▸ PROMPT: Using the data that follows, give the number of lines in which the word "αὐτοῦ" occurs. Write only the number.

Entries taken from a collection
- Opening Delimiter -
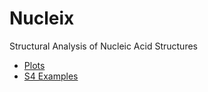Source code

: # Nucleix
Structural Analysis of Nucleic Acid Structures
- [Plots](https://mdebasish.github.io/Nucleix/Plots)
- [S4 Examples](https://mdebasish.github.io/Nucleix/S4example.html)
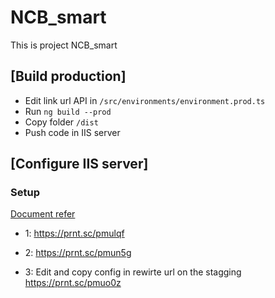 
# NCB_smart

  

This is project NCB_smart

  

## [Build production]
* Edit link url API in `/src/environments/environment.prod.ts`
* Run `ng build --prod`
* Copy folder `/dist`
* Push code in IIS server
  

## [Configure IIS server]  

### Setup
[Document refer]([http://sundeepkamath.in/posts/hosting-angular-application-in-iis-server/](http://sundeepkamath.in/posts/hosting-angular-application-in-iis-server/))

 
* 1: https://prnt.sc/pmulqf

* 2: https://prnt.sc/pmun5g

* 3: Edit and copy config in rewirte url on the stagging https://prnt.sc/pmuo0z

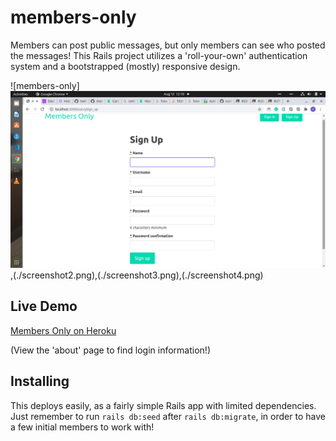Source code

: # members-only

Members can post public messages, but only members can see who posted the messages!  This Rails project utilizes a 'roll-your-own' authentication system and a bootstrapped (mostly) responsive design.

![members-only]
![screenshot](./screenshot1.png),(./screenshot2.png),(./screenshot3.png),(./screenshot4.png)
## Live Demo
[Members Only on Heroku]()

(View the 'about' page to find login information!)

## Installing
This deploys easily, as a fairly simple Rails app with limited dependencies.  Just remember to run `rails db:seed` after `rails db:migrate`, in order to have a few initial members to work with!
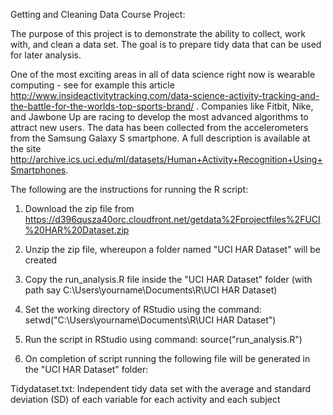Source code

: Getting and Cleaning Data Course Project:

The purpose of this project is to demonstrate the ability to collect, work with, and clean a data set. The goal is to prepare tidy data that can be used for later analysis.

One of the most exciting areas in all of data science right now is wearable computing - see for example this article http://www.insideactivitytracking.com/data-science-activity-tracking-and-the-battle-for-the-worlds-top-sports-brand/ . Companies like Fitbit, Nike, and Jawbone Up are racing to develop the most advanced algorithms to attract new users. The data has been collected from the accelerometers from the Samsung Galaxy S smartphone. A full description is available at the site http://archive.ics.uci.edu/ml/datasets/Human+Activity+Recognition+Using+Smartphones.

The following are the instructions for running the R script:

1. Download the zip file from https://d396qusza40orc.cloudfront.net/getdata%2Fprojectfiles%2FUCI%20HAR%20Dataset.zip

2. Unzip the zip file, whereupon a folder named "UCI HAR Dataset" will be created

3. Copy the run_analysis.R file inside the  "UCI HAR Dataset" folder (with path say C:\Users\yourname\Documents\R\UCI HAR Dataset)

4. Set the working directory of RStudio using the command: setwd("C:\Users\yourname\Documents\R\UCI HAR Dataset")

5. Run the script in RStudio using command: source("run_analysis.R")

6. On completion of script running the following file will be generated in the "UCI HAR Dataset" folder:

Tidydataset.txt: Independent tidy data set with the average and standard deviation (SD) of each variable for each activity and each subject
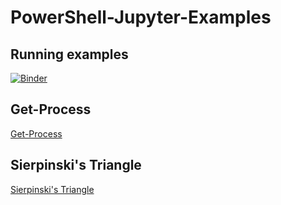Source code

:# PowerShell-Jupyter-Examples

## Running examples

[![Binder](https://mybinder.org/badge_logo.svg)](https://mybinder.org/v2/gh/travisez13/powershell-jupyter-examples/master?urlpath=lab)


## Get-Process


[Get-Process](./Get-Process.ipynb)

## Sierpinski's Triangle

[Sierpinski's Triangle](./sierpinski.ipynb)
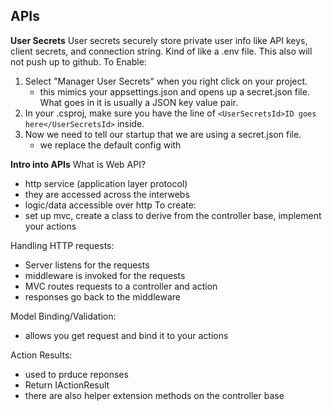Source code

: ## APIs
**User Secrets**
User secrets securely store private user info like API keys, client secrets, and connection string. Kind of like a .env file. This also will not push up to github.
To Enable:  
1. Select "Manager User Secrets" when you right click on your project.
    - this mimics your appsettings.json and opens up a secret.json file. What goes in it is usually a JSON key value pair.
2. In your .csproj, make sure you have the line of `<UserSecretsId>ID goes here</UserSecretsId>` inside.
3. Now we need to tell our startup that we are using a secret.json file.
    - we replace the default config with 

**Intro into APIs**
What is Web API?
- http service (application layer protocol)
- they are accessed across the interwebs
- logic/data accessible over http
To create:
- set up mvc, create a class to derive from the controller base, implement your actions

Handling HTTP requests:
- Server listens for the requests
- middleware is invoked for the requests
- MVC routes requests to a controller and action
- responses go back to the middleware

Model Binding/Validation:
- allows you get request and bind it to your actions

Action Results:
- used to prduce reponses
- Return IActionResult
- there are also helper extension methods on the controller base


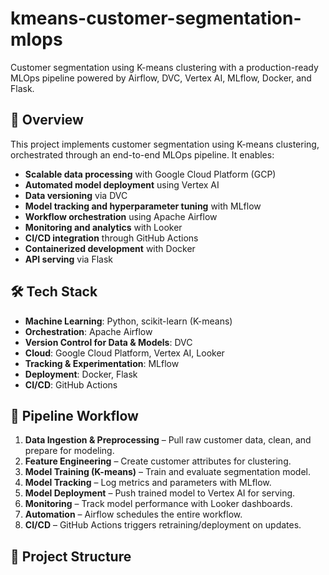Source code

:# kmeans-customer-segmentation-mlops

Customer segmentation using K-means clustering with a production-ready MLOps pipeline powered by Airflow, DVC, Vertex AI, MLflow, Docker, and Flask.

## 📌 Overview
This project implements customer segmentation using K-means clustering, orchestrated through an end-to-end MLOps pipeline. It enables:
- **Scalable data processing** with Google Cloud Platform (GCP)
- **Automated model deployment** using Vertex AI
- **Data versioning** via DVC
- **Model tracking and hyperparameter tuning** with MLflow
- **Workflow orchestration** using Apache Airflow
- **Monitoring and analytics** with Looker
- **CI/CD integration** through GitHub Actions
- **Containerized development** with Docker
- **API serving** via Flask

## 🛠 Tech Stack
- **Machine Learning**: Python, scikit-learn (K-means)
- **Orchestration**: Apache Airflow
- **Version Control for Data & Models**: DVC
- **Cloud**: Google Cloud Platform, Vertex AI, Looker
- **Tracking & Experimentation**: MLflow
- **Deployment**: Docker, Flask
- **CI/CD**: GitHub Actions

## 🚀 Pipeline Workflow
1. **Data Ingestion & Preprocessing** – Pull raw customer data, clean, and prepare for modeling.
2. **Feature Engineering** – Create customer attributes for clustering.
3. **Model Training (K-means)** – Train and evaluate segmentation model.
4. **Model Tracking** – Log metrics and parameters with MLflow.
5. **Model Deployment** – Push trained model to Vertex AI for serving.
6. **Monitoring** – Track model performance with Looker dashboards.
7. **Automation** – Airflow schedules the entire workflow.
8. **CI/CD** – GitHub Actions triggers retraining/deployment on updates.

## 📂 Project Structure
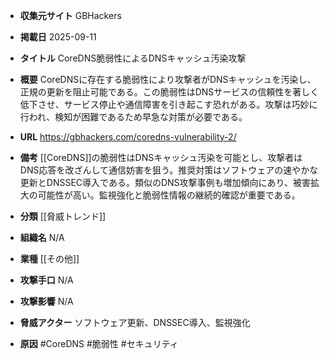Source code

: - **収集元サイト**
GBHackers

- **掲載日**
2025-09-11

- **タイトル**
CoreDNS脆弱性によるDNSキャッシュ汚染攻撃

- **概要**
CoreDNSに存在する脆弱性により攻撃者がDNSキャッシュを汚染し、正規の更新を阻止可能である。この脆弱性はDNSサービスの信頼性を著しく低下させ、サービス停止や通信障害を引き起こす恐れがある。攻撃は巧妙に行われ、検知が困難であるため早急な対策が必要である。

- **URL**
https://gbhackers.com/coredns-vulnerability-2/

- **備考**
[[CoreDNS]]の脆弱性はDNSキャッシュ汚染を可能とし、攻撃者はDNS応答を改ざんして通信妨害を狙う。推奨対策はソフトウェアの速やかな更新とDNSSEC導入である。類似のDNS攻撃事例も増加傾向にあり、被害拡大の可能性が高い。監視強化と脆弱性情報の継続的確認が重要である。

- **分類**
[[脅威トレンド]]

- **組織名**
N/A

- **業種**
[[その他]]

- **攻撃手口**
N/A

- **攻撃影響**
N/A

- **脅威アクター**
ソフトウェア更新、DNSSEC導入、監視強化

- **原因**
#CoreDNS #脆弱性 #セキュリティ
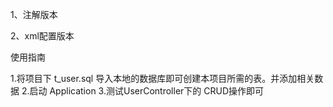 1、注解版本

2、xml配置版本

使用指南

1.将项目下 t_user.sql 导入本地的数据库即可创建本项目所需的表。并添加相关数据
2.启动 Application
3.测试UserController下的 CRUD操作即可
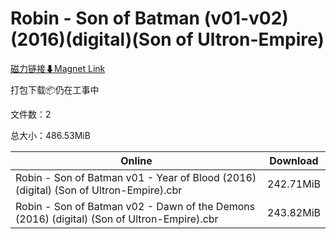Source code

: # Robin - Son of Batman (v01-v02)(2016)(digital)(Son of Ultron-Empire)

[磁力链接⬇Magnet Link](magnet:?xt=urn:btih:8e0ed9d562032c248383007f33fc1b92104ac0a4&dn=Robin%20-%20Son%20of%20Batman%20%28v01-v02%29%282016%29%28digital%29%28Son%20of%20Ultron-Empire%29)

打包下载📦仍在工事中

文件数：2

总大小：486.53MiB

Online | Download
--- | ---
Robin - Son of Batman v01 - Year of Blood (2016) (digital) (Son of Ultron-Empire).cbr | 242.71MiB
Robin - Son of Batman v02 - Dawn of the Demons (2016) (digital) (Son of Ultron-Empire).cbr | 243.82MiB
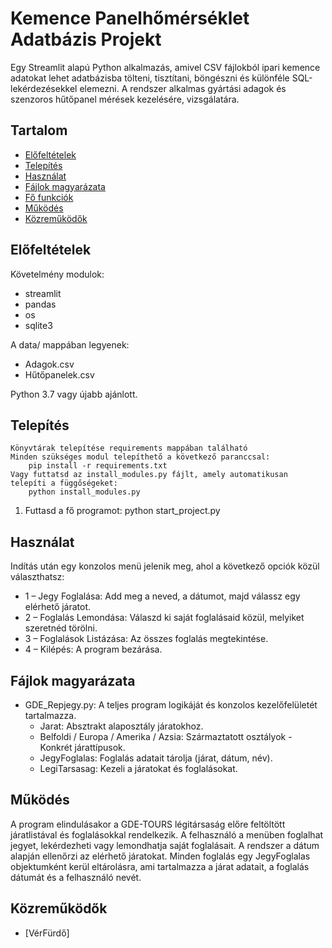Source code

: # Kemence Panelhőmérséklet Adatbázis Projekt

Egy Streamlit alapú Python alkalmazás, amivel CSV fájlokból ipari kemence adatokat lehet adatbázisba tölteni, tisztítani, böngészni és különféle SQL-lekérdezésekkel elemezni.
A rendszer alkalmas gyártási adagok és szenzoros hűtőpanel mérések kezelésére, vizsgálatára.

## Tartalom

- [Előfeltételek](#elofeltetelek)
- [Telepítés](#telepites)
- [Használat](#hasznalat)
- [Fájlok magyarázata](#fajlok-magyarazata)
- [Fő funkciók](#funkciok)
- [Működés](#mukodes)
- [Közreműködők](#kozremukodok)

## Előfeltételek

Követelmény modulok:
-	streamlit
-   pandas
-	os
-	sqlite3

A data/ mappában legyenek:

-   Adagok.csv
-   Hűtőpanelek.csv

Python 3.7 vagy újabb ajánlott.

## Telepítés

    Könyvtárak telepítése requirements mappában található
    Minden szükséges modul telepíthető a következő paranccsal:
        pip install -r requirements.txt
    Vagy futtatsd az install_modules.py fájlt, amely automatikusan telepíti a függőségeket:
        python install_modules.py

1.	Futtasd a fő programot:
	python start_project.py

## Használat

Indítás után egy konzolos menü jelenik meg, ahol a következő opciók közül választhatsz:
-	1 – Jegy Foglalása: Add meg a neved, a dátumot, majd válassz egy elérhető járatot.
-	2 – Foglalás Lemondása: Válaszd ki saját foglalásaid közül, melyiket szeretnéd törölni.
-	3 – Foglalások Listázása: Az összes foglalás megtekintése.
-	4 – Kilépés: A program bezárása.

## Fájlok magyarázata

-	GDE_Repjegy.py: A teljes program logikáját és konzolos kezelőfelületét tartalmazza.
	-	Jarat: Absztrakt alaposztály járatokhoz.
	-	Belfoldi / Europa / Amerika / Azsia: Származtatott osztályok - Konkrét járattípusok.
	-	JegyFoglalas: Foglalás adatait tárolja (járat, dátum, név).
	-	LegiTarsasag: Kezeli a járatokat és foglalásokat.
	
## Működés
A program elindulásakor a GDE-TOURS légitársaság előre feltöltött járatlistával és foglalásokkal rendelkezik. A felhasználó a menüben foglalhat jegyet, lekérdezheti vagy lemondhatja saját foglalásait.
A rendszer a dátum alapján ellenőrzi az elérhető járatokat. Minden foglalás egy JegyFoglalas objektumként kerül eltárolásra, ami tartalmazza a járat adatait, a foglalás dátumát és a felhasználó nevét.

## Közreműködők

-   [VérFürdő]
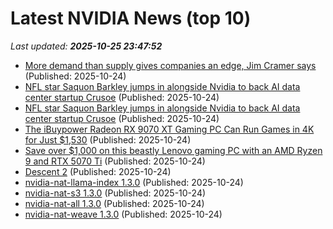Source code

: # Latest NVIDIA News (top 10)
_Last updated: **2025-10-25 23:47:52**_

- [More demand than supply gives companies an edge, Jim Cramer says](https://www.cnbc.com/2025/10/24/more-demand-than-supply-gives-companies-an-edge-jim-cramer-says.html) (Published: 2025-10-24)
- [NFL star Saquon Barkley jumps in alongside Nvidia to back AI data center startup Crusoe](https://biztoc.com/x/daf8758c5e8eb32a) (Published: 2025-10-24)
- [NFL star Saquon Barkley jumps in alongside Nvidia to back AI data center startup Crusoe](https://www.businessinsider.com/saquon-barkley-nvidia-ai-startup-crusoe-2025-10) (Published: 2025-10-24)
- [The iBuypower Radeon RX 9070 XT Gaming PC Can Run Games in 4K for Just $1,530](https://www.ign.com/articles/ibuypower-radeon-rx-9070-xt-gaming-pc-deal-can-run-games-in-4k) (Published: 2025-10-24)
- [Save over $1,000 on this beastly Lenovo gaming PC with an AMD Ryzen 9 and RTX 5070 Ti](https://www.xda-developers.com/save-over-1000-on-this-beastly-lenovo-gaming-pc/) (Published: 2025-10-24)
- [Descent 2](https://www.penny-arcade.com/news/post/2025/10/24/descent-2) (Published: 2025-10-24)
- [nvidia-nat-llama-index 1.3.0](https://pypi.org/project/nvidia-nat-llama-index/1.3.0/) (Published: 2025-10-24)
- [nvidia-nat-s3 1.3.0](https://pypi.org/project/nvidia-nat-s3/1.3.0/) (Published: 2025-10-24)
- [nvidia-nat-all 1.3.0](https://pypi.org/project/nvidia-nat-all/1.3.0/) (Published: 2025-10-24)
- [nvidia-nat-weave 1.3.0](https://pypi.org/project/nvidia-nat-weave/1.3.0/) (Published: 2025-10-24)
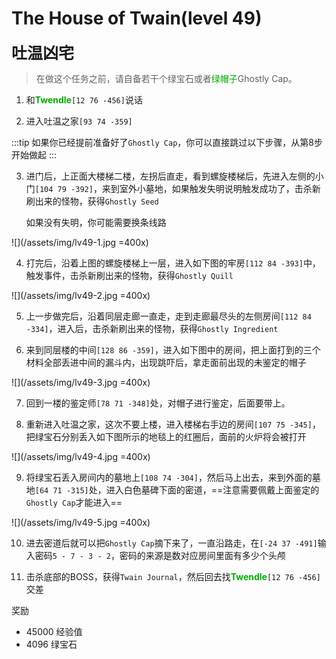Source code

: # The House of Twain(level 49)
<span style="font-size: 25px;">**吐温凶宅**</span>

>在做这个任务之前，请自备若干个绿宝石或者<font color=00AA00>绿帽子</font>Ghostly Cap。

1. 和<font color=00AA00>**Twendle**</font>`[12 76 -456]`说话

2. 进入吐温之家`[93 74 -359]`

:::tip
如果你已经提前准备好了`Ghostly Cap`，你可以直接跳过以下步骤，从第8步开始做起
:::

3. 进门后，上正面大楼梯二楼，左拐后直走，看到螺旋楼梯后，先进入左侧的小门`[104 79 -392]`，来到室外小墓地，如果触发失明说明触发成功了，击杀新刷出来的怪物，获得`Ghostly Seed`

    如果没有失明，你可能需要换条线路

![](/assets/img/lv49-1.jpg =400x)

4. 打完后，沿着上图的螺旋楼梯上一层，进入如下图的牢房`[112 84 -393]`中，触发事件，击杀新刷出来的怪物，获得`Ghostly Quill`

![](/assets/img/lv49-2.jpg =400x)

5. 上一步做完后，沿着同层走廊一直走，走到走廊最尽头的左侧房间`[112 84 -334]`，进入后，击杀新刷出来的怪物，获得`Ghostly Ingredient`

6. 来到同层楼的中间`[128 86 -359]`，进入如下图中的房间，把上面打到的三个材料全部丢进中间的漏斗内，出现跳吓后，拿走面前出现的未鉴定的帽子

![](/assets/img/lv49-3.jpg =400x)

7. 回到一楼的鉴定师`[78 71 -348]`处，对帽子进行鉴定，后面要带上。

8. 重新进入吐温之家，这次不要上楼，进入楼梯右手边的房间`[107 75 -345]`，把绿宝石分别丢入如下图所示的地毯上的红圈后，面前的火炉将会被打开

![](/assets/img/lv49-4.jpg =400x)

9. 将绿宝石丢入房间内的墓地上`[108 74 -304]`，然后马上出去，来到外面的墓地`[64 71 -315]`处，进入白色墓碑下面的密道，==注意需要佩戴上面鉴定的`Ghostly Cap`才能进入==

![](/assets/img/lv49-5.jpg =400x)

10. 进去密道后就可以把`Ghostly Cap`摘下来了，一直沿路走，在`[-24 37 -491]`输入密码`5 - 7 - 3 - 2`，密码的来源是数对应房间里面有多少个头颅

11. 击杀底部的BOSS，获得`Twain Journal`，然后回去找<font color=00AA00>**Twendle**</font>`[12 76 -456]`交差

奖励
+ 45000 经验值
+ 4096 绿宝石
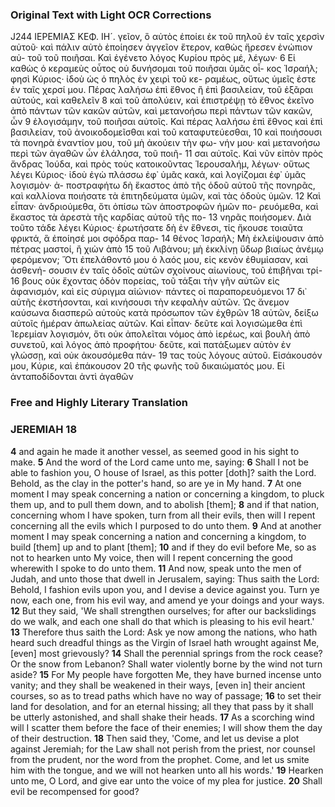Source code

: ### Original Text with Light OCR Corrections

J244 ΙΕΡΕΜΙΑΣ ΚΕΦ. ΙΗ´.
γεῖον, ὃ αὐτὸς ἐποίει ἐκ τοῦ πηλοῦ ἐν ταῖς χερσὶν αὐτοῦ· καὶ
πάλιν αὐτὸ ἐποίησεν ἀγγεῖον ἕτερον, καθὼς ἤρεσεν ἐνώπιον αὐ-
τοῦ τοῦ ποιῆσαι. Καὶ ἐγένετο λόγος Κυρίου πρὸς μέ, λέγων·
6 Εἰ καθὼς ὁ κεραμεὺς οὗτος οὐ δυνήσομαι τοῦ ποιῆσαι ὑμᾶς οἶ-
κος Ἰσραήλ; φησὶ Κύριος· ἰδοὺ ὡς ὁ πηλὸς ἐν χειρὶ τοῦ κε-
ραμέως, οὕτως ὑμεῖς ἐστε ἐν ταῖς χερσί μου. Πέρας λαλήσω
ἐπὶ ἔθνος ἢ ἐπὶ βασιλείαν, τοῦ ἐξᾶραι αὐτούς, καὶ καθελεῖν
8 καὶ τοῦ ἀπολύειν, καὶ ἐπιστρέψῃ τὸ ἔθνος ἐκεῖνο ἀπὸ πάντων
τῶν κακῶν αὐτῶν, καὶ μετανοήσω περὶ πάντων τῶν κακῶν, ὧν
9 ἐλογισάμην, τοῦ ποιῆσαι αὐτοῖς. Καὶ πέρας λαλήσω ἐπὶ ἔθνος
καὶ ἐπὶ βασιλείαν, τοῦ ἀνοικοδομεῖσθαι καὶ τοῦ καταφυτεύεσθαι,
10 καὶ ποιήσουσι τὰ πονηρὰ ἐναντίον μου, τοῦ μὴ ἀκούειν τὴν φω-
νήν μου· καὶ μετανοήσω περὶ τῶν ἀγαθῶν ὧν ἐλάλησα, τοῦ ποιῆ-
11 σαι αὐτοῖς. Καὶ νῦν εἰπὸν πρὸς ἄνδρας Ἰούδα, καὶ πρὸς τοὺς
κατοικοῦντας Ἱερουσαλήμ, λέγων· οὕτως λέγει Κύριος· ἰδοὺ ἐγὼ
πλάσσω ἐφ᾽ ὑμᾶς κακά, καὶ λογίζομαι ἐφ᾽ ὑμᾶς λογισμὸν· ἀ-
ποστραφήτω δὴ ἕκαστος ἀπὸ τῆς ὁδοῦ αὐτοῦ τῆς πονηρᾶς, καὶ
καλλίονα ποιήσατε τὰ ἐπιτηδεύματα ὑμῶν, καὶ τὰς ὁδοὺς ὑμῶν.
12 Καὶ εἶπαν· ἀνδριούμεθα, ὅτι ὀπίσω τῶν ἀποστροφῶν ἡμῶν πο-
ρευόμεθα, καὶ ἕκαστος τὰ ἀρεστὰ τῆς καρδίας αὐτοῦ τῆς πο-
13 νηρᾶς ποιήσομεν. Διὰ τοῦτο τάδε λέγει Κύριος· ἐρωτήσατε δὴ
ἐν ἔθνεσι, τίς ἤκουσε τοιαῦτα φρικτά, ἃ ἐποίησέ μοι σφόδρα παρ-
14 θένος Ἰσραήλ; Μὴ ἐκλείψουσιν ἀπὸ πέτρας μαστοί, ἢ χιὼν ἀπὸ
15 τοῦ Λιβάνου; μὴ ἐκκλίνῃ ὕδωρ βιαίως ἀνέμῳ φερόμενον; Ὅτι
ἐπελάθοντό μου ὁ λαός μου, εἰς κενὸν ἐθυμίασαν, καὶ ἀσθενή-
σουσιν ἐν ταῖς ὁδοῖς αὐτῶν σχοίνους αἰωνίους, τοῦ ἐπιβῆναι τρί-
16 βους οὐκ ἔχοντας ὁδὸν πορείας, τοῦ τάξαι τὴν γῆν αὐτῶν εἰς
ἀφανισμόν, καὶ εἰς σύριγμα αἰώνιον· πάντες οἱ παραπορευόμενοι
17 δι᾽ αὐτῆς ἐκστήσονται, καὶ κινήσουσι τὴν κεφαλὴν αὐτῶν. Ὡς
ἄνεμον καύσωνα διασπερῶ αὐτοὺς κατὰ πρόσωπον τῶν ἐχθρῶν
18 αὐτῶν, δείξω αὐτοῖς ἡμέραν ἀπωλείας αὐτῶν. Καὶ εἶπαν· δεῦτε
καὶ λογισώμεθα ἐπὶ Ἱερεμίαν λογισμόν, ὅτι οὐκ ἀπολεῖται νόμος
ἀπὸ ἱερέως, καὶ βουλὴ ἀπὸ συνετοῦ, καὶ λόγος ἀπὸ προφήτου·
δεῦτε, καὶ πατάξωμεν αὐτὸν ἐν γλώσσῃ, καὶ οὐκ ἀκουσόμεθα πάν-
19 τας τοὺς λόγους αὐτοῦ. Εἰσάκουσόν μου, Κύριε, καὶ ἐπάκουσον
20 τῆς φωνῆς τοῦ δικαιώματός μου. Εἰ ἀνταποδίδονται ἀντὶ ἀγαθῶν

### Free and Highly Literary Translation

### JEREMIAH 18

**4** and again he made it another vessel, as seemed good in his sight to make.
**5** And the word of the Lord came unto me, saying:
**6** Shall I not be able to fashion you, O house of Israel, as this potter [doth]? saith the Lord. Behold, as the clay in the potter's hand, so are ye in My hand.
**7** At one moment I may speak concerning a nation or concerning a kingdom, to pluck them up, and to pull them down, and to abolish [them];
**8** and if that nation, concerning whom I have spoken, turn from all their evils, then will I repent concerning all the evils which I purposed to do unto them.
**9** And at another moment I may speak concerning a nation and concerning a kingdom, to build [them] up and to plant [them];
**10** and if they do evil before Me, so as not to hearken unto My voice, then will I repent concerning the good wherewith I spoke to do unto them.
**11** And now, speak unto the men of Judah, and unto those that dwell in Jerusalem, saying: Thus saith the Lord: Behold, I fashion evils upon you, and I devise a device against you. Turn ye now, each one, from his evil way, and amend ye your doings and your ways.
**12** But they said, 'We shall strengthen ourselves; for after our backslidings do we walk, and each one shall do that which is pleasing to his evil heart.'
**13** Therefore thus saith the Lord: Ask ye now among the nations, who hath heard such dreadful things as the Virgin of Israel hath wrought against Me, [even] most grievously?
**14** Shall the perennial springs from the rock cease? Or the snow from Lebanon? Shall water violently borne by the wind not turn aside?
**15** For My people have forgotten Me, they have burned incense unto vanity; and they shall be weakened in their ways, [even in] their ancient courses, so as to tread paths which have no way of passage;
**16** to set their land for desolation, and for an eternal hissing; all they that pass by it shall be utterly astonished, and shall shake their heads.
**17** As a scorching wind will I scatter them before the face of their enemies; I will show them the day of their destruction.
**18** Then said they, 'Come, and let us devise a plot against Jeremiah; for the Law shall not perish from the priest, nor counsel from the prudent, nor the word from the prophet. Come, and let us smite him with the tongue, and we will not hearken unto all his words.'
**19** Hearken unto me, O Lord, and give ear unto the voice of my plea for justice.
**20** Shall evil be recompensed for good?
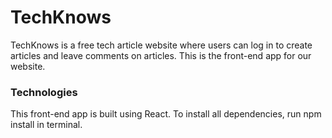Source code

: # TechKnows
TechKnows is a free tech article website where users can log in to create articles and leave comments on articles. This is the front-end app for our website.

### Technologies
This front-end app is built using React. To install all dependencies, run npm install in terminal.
- Closing Delimiter -
▸ RESULT FOR THIS EXERCISE: 4